According to a summer, 2022 study in Appetitethis pattern reflects the polarization of surrounding sustainable foods, which —contrary to the dairy farmers’ drama — may hinder the shift towards plant-based diets needed to curb climate change.
Sustainable Dairy Farmers are the Industry’s Role Models
Not all dairy farmers are in trouble. Smaller, organic dairy operations are finding success; milk-drinking consumers acknowledge their efforts to protect the environment, dairy farmers, and access to a consistent market and consistent pricing.
The Food Revolution Network outlines how concerns about the environment and the future of the dairy industry have led to several partnerships between dairy farmers and companies making plant milk. Hälsa, Miyoko’s Creamery, and the Swedish oat drink company Oatly have all announced programs to help dairy farmers transition to crops like oats and cashews that can be used to make plant milk, butter, cheese, and yogurt.

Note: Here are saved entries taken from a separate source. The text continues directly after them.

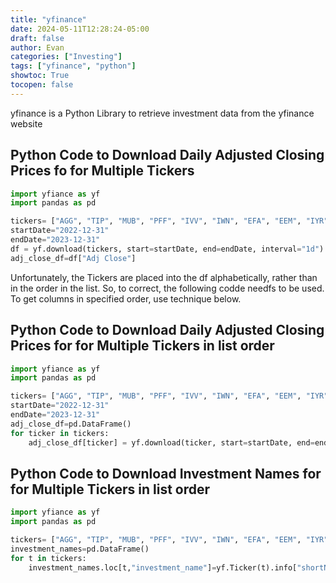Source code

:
 ```yaml
---
title: "yfinance"
date: 2024-05-11T12:28:24-05:00
draft: false
author: Evan
categories: ["Investing"]
tags: ["yfinance", "python"]
showtoc: True
tocopen: false
---
```


<!-- # yfinance -->

yfinance is a Python Library to retrieve investment data from the yfinance website

## Python Code to Download Daily Adjusted Closing Prices fo for Multiple Tickers

```python
import yfiance as yf
import pandas as pd

tickers= ["AGG", "TIP", "MUB", "PFF", "IVV", "IWN", "EFA", "EEM", "IYR"]
startDate="2022-12-31"
endDate="2023-12-31"
df = yf.download(tickers, start=startDate, end=endDate, interval="1d")
adj_close_df=df["Adj Close"]
```

Unfortunately, the Tickers are placed into the df alphabetically, rather than in the order in the list. So, to correct, the following codde needfs to be used. To get columns in specified order, use technique below.

## Python Code to Download Daily Adjusted Closing Prices for for Multiple Tickers in list order

```python
import yfiance as yf
import pandas as pd

tickers= ["AGG", "TIP", "MUB", "PFF", "IVV", "IWN", "EFA", "EEM", "IYR"]
startDate="2022-12-31"
endDate="2023-12-31"
adj_close_df=pd.DataFrame()
for ticker in tickers:
    adj_close_df[ticker] = yf.download(ticker, start=startDate, end=endDate, interval="1d")["Adj Close"]
```
## Python Code to Download Investment Names for for Multiple Tickers in list order
```python
import yfiance as yf
import pandas as pd

tickers= ["AGG", "TIP", "MUB", "PFF", "IVV", "IWN", "EFA", "EEM", "IYR"]
investment_names=pd.DataFrame()
for t in tickers:
    investment_names.loc[t,"investment_name"]=yf.Ticker(t).info["shortName"]
```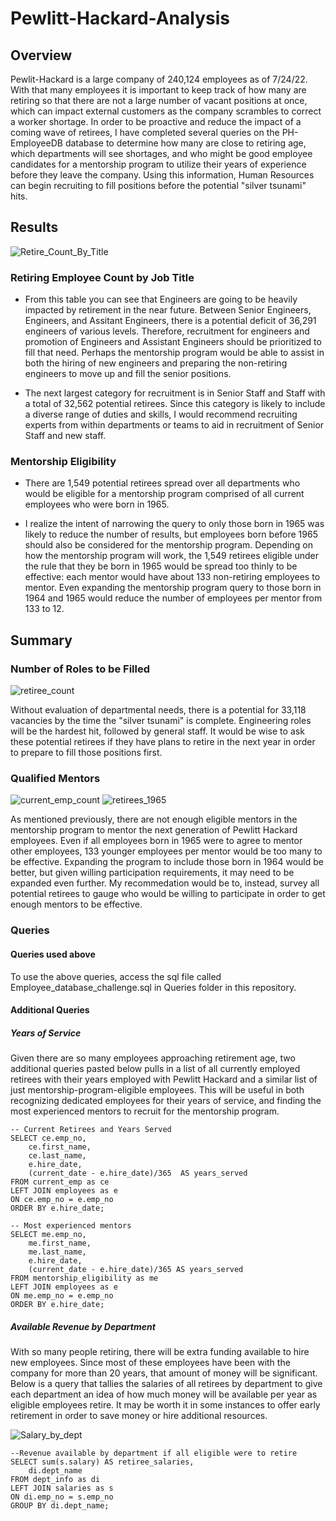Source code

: # Pewlitt-Hackard-Analysis

## Overview
Pewlit-Hackard is a large company of 240,124 employees as of 7/24/22.  With that many employees it is important to keep track of how many are retiring so that there are not a large number of vacant positions at once, which can impact external customers as the company scrambles to correct a worker shortage.  In order to be proactive and reduce the impact of a coming wave of retirees, I have completed several queries on the PH-EmployeeDB database to determine how many are close to retiring age, which departments will see shortages, and who might be good employee candidates for a mentorship program to utilize their years of experience before they leave the company.  Using this information, Human Resources can begin recruiting to fill positions before the potential "silver tsunami" hits.

## Results
![Retire_Count_By_Title](https://user-images.githubusercontent.com/102555125/180856259-55ae2288-3ad5-4516-8dd8-507739da5778.png)

### Retiring Employee Count by Job Title
- From this table you can see that Engineers are going to be heavily impacted by retirement in the near future.  Between Senior Engineers, Engineers, and Assitant Engineers, there is a potential deficit of 36,291 engineers of various levels.  Therefore, recruitment for engineers and promotion of Engineers and Assistant Engineers should be prioritized to fill that need.  Perhaps the mentorship program would be able to assist in both the hiring of new engineers and preparing the non-retiring engineers to move up and fill the senior positions.

- The next largest category for recruitment is in Senior Staff and Staff with a total of 32,562 potential retirees.  Since this category is likely to include a diverse range of duties and skills, I would recommend recruiting experts from within departments or teams to aid in recruitment of Senior Staff and new staff.

### Mentorship Eligibility
- There are 1,549 potential retirees spread over all departments who would be eligible for a mentorship program comprised of all current employees who were born in 1965.  

- I realize the intent of narrowing the query to only those born in 1965 was likely to reduce the number of results, but employees born before 1965 should also be considered for the mentorship program.  Depending on how the mentorship program will work, the 1,549 retirees eligible under the rule that they be born in 1965 would be spread too thinly to be effective: each mentor would have about 133 non-retiring employees to mentor.  Even expanding the mentorship program query to those born in 1964 and 1965 would reduce the number of employees per mentor from 133 to 12.

## Summary

### Number of Roles to be Filled
![retiree_count](https://user-images.githubusercontent.com/102555125/180857315-dc9ee24c-2c63-4146-9efa-c3b99eee6a95.png)

Without evaluation of departmental needs, there is a potential for 33,118 vacancies by the time the "silver tsunami" is complete.  Engineering roles will be the hardest hit, followed by general staff.  It would be wise to ask these potential retirees if they have plans to retire in the next year in order to prepare to fill those positions first.

### Qualified Mentors
![current_emp_count](https://user-images.githubusercontent.com/102555125/180856179-0ab7013b-78af-4aa5-b176-22b60cadc5ee.png)
![retirees_1965](https://user-images.githubusercontent.com/102555125/180856195-3447ffa3-8014-4000-afad-5c17f7b34637.png)

As mentioned previously, there are not enough eligible mentors in the mentorship program to mentor the next generation of Pewlitt Hackard employees.  Even if all employees born in 1965 were to agree to mentor other employees, 133 younger employees per mentor would be too many to be effective.  Expanding the program to include those born in 1964 would be better, but given willing participation requirements, it may need to be expanded even further.  My recommedation would be to, instead, survey all potential retirees to gauge who would be willing to participate in order to get enough mentors to be effective.

### Queries

#### Queries used above
To use the above queries, access the sql file called Employee_database_challenge.sql in Queries folder in this repository.

#### Additional Queries
##### Years of Service
Given there are so many employees approaching retirement age, two additional queries pasted below pulls in a list of all currently employed retirees with their years employed with Pewlitt Hackard and a similar list of just mentorship-program-eligible employees.  This will be useful in both recognizing dedicated employees for their years of service, and finding the most experienced mentors to recruit for the mentorship program.

```
-- Current Retirees and Years Served
SELECT ce.emp_no,
    ce.first_name,
    ce.last_name,
    e.hire_date,
    (current_date - e.hire_date)/365  AS years_served
FROM current_emp as ce
LEFT JOIN employees as e
ON ce.emp_no = e.emp_no
ORDER BY e.hire_date;
```

```
-- Most experienced mentors
SELECT me.emp_no,
    me.first_name,
    me.last_name,
    e.hire_date,
    (current_date - e.hire_date)/365 AS years_served
FROM mentorship_eligibility as me
LEFT JOIN employees as e
ON me.emp_no = e.emp_no
ORDER BY e.hire_date;
```

##### Available Revenue by Department
With so many people retiring, there will be extra funding available to hire new employees.  Since most of these employees have been with the company for more than 20 years, that amount of money will be significant.  Below is a query that tallies the salaries of all retirees by department to give each department an idea of how much money will be available per year as eligible employees retire.  It may be worth it in some instances to offer early retirement in order to save money or hire additional resources.

![Salary_by_dept](https://user-images.githubusercontent.com/102555125/180860158-e5a5b401-6333-4615-959c-d4ec8bcf57c9.png)
```
--Revenue available by department if all eligible were to retire
SELECT sum(s.salary) AS retiree_salaries,
	di.dept_name
FROM dept_info as di
LEFT JOIN salaries as s
ON di.emp_no = s.emp_no
GROUP BY di.dept_name;
```
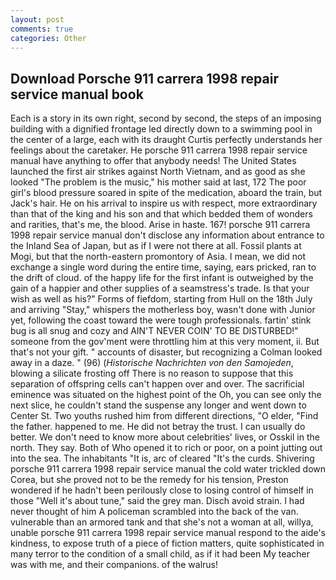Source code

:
 ```yaml
---
layout: post
comments: true
categories: Other
---
```


## Download Porsche 911 carrera 1998 repair service manual book

Each is a story in its own right, second by second, the steps of an imposing building with a dignified frontage led directly down to a swimming pool in the center of a large, each with its draught Curtis perfectly understands her feelings about the caretaker. He porsche 911 carrera 1998 repair service manual have anything to offer that anybody needs! The United States launched the first air strikes against North Vietnam, and as good as she looked "The problem is the music," his mother said at last, 172 The poor girl's blood pressure soared in spite of the medication, aboard the train, but Jack's hair. He on his arrival to inspire us with respect, more extraordinary than that of the king and his son and that which bedded them of wonders and rarities, that's me, the blood. Arise in haste. 167! porsche 911 carrera 1998 repair service manual don't disclose any information about entrance to the Inland Sea of Japan, but as if I were not there at all. Fossil plants at Mogi, but that the north-eastern promontory of Asia. I mean, we did not exchange a single word during the entire time, saying, ears pricked, ran to the drift of cloud. of the happy life for the first infant is outweighed by the gain of a happier and other supplies of a seamstress's trade. Is that your wish as well as his?" Forms of fiefdom, starting from Hull on the 18th July and arriving "Stay," whispers the motherless boy, wasn't done with Junior yet, following the coast toward the were tough professionals. fartin' stink bug is all snug and cozy and AIN'T NEVER COIN' TO BE DISTURBED!" someone from the gov'ment were throttling him at this very moment, ii. But that's not your gift. " accounts of disaster, but recognizing a 	Colman looked away in a daze. " (96) (_Historische Nachrichten von den Samojeden_, blowing a silicate frosting off There is no reason to suppose that this separation of offspring cells can't happen over and over. The sacrificial eminence was situated on the highest point of the Oh, you can see only the next slice, he couldn't stand the suspense any longer and went down to Center St. Two youths rushed him from different directions, "O elder, "Find the father. happened to me. He did not betray the trust. I can usually do better. We don't need to know more about celebrities' lives, or Osskil in the north. They say. Both of Who opened it to rich or poor, on a point jutting out into the sea. The inhabitants "It is, arc of cleared "It's the curds. Shivering porsche 911 carrera 1998 repair service manual the cold water trickled down Corea, but she proved not to be the remedy for his tension, Preston wondered if he hadn't been perilously close to losing control of himself in those "Well it's about tune," said the grey man. Disch avoid strain. I had never thought of him A policeman scrambled into the back of the van. vulnerable than an armored tank and that she's not a woman at all, willya, unable porsche 911 carrera 1998 repair service manual respond to the aide's kindness, to expose truth of a piece of fiction matters, quite sophisticated in many terror to the condition of a small child, as if it had been My teacher was with me, and their companions. of the walrus!
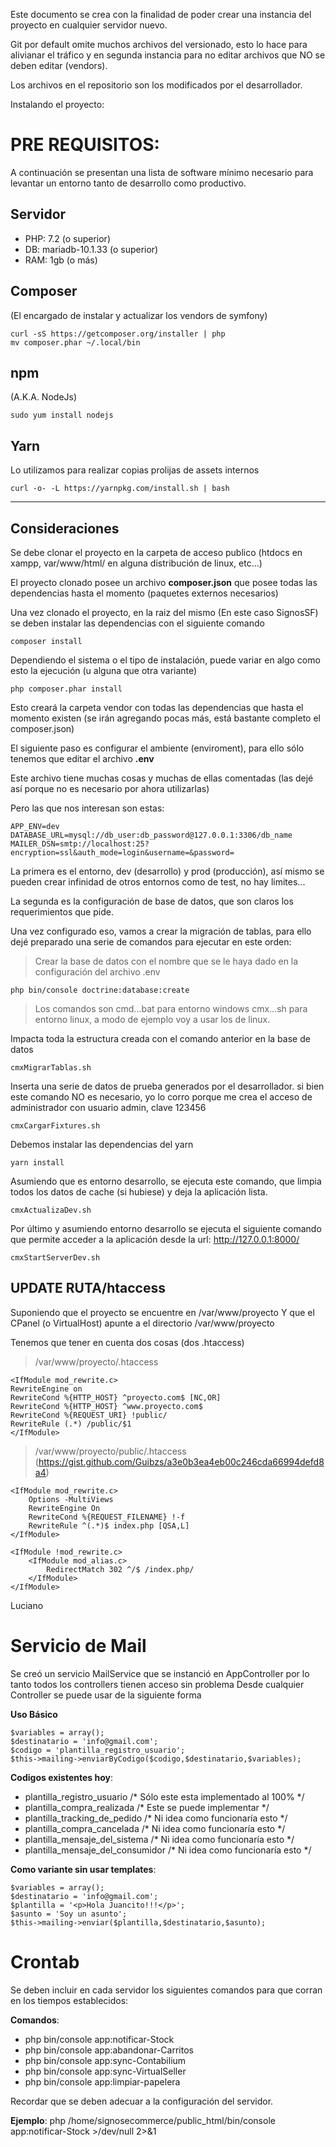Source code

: Este documento se crea con la finalidad de poder crear una instancia del proyecto en cualquier servidor nuevo.

Git por default omite muchos archivos del versionado, esto lo hace para alivianar el tráfico y en segunda instancia para no editar archivos que NO se deben editar (vendors).

Los archivos en el repositorio son los modificados por el desarrollador.

Instalando el proyecto:

# PRE REQUISITOS: #
A continuación se presentan una lista de software mínimo necesario para levantar un entorno tanto de desarrollo como productivo.

## Servidor ##
- PHP: 7.2 (o superior)
- DB: mariadb-10.1.33 (o superior)
- RAM: 1gb (o más)

## Composer ##
(El encargado de instalar y actualizar los vendors de symfony)
```
curl -sS https://getcomposer.org/installer | php
mv composer.phar ~/.local/bin
```

## npm ##
(A.K.A. NodeJs)
```
sudo yum install nodejs
```
## Yarn ##
Lo utilizamos para realizar copias prolijas de assets internos
```
curl -o- -L https://yarnpkg.com/install.sh | bash
```

-----------------------------

## Consideraciones ##

Se debe clonar el proyecto en la carpeta de acceso publico (htdocs en xampp, var/www/html/ en alguna distribución de linux, etc...)

El proyecto clonado posee un archivo **composer.json** que posee todas las dependencias hasta el momento (paquetes externos necesarios)

Una vez clonado el proyecto, en la raiz del mismo (En este caso SignosSF) se deben instalar las dependencias con el siguiente comando

```
composer install
```
Dependiendo el sistema o el tipo de instalación, puede variar en algo como esto la ejecución (u alguna que otra variante)
```
php composer.phar install
```

Esto creará la carpeta vendor con todas las dependencias que hasta el momento existen (se irán agregando pocas más, está bastante completo el composer.json)

El siguiente paso es configurar el ambiente (enviroment), para ello sólo tenemos que editar el archivo **.env**

Este archivo tiene muchas cosas y muchas de ellas comentadas (las dejé así porque no es necesario por ahora utilizarlas)

Pero las que nos interesan son estas:
```
APP_ENV=dev
DATABASE_URL=mysql://db_user:db_password@127.0.0.1:3306/db_name
MAILER_DSN=smtp://localhost:25?encryption=ssl&auth_mode=login&username=&password=
```
La primera es el entorno, dev (desarrollo) y prod (producción), así mismo se pueden crear infinidad de otros entornos como de test, no hay limites...

La segunda es la configuración de base de datos, que son claros los requerimientos que pide.

Una vez configurado eso, vamos a crear la migración de tablas, para ello dejé preparado una serie de comandos para ejecutar en este orden:

> Crear la base de datos con el nombre que se le haya dado en la configuración del archivo .env
```
php bin/console doctrine:database:create
```
> Los comandos son cmd...bat para entorno windows cmx...sh para entorno linux, a modo de ejemplo voy a usar los de linux.

Impacta toda la estructura creada con el comando anterior en la base de datos
```
cmxMigrarTablas.sh
```
Inserta una serie de datos de prueba generados por el desarrollador.  si bien este comando NO es necesario, yo lo corro porque me crea el acceso de administrador con usuario admin, clave 123456
```
cmxCargarFixtures.sh
```

Debemos instalar las dependencias del yarn
```
yarn install
```

Asumiendo que es entorno desarrollo, se ejecuta este comando, que limpia todos los datos de cache (si hubiese) y deja la aplicación lista.
```
cmxActualizaDev.sh
```
Por último y asumiendo entorno desarrollo se ejecuta el siguiente comando que permite acceder a la aplicación desde la url: http://127.0.0.1:8000/
```
cmxStartServerDev.sh
```

## UPDATE RUTA/htaccess ##


Suponiendo que el proyecto se encuentre en /var/www/proyecto
Y que el CPanel (o VirtualHost) apunte a el directorio /var/www/proyecto

Tenemos que tener en cuenta dos cosas (dos .htaccess)

> /var/www/proyecto/.htaccess

```
<IfModule mod_rewrite.c>
RewriteEngine on
RewriteCond %{HTTP_HOST} ^proyecto.com$ [NC,OR]
RewriteCond %{HTTP_HOST} ^www.proyecto.com$
RewriteCond %{REQUEST_URI} !public/
RewriteRule (.*) /public/$1
</IfModule>
```

> /var/www/proyecto/public/.htaccess (https://gist.github.com/Guibzs/a3e0b3ea4eb00c246cda66994defd8a4)

```
<IfModule mod_rewrite.c>
    Options -MultiViews
    RewriteEngine On
    RewriteCond %{REQUEST_FILENAME} !-f
    RewriteRule ^(.*)$ index.php [QSA,L]
</IfModule>

<IfModule !mod_rewrite.c>
    <IfModule mod_alias.c>
        RedirectMatch 302 ^/$ /index.php/
    </IfModule>
</IfModule>
```

Luciano



# Servicio de Mail
Se creó un servicio MailService que se instanció en AppController por lo tanto todos los controllers tienen acceso sin problema
Desde cualquier Controller se puede usar de la siguiente forma

**Uso Básico**

    $variables = array();
    $destinatario = 'info@gmail.com';
    $codigo = 'plantilla_registro_usuario'; 
    $this->mailing->enviarByCodigo($codigo,$destinatario,$variables);

**Codigos existentes hoy**:
 - plantilla_registro_usuario /* Sólo este esta implementado al 100% */
 - plantilla_compra_realizada /* Este se puede implementar */
 - plantilla_tracking_de_pedido /* Ni idea como funcionaría esto */
 - plantilla_compra_cancelada /* Ni idea como funcionaría esto */
 - plantilla_mensaje_del_sistema /* Ni idea como funcionaría esto */
 - plantilla_mensaje_del_consumidor /* Ni idea como funcionaría esto */

**Como variante sin usar templates**:

    $variables = array();
    $destinatario = 'info@gmail.com';
    $plantilla = '<p>Hola Juancito!!!</p>'; 
    $asunto = 'Soy un asunto';
    $this->mailing->enviar($plantilla,$destinatario,$asunto);


# Crontab
Se deben incluir en cada servidor los siguientes comandos para que corran en los tiempos establecidos:

**Comandos**:
 - php bin/console app:notificar-Stock
 - php bin/console app:abandonar-Carritos
 - php bin/console app:sync-Contabilium
 - php bin/console app:sync-VirtualSeller
 - php bin/console app:limpiar-papelera

Recordar que se deben adecuar a la configuración del servidor.

**Ejemplo**:
    php /home/signosecommerce/public_html/bin/console app:notificar-Stock >/dev/null 2>&1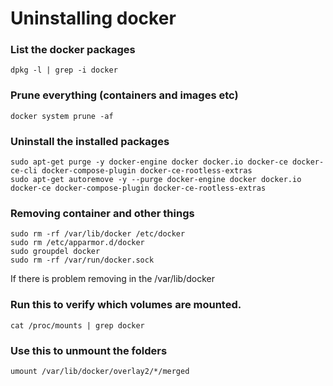 

# Uninstalling docker

### List the docker packages
```
dpkg -l | grep -i docker
```
### Prune everything (containers and images etc) 
`docker system prune -af`

### Uninstall the installed packages
```
sudo apt-get purge -y docker-engine docker docker.io docker-ce docker-ce-cli docker-compose-plugin docker-ce-rootless-extras
sudo apt-get autoremove -y --purge docker-engine docker docker.io docker-ce docker-compose-plugin docker-ce-rootless-extras
```

### Removing container and other things
```
sudo rm -rf /var/lib/docker /etc/docker
sudo rm /etc/apparmor.d/docker
sudo groupdel docker
sudo rm -rf /var/run/docker.sock
```
If there is problem removing in the /var/lib/docker

### Run this to verify which volumes are mounted.
`cat /proc/mounts | grep docker`

### Use this to unmount the folders 
`umount /var/lib/docker/overlay2/*/merged`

Several dairy companies have added plant milks to their portfolios. Minnesota-based Live Real Farms launched blends that contain 50% milk and 50% almond or oat milk, and HP dairy Hood LLC, one of the largest and oldest dairy companies in the country, launched Planet Oat Oatmilk in 2019.
After 90 years in the dairy business, Elmhurst Dairy rebranded as Elmhurst 1925 and transitioned to producing cashew, almond, oat, and hemp milks. Heba Mahmoud, vice president of marketing for Elmhurst 1925, attributes the pivot to declining demand for dairy milk and increased interest among consumers in plant-based diets.